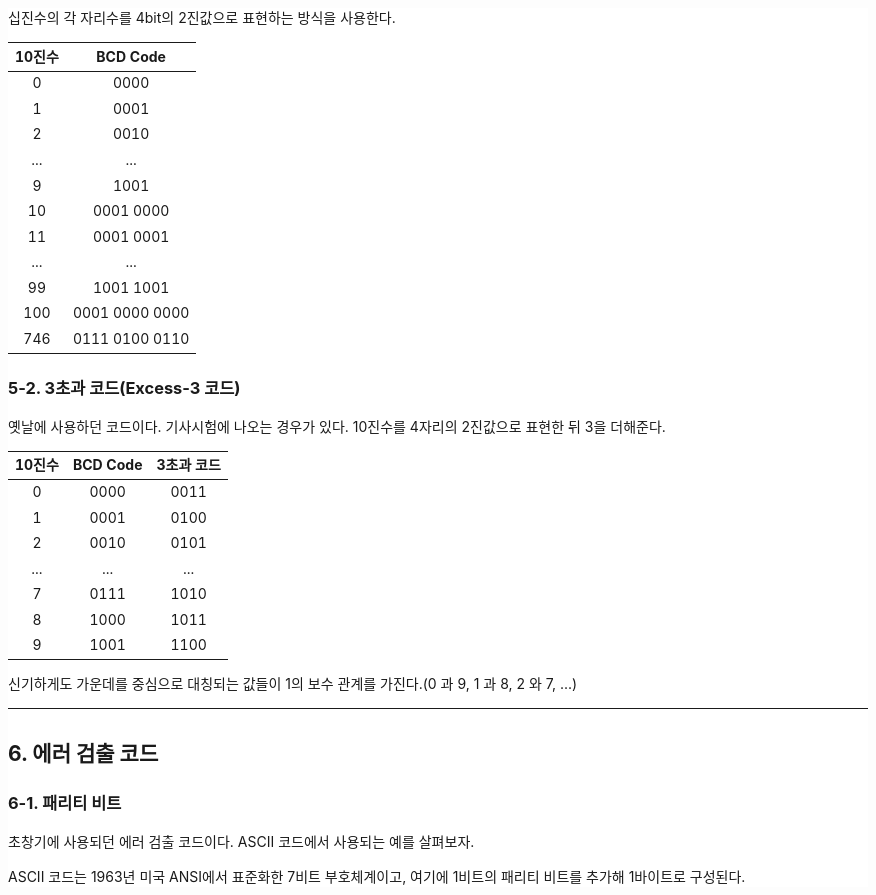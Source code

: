 십진수의 각 자리수를 4bit의 2진값으로 표현하는 방식을 사용한다.

|10진수|BCD Code|
|:--:|:--:|
|0|0000|
|1|0001|
|2|0010|
|...|...|
|9|1001|
|10|0001 0000|
|11|0001 0001|
|...|...|
|99|1001 1001|
|100|0001 0000 0000|
|746|0111 0100 0110|

### 5-2. 3초과 코드(Excess-3 코드)
옛날에 사용하던 코드이다. 기사시험에 나오는 경우가 있다.
10진수를 4자리의 2진값으로 표현한 뒤 3을 더해준다.

|10진수|BCD Code|3초과 코드|
|:--:|:--:|:--:|
|0|0000|0011|
|1|0001|0100|
|2|0010|0101|
|...|...|...|
|7|0111|1010|
|8|1000|1011|
|9|1001|1100|

신기하게도 가운데를 중심으로 대칭되는 값들이 1의 보수 관계를 가진다.(0 과 9, 1 과 8, 2 와 7, ...)

---

## 6. 에러 검출 코드
### 6-1. 패리티 비트
초창기에 사용되던 에러 검출 코드이다. ASCII 코드에서 사용되는 예를 살펴보자.

ASCII 코드는 1963년 미국 ANSI에서 표준화한 7비트 부호체계이고, 여기에 1비트의 패리티 비트를 추가해 1바이트로 구성된다.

* * *

WORK INSTRUCTION
Reproduce the listing word for word. Do not carry over the pictures.

FINISHED TASK
Source code

: 십진수의 각 자리수를 4bit의 2진값으로 표현하는 방식을 사용한다.

|10진수|BCD Code|
|:--:|:--:|
|0|0000|
|1|0001|
|2|0010|
|...|...|
|9|1001|
|10|0001 0000|
|11|0001 0001|
|...|...|
|99|1001 1001|
|100|0001 0000 0000|
|746|0111 0100 0110|

### 5-2. 3초과 코드(Excess-3 코드)
옛날에 사용하던 코드이다. 기사시험에 나오는 경우가 있다.
10진수를 4자리의 2진값으로 표현한 뒤 3을 더해준다.

|10진수|BCD Code|3초과 코드|
|:--:|:--:|:--:|
|0|0000|0011|
|1|0001|0100|
|2|0010|0101|
|...|...|...|
|7|0111|1010|
|8|1000|1011|
|9|1001|1100|

신기하게도 가운데를 중심으로 대칭되는 값들이 1의 보수 관계를 가진다.(0 과 9, 1 과 8, 2 와 7, ...)

---

## 6. 에러 검출 코드
### 6-1. 패리티 비트
초창기에 사용되던 에러 검출 코드이다. ASCII 코드에서 사용되는 예를 살펴보자.

ASCII 코드는 1963년 미국 ANSI에서 표준화한 7비트 부호체계이고, 여기에 1비트의 패리티 비트를 추가해 1바이트로 구성된다.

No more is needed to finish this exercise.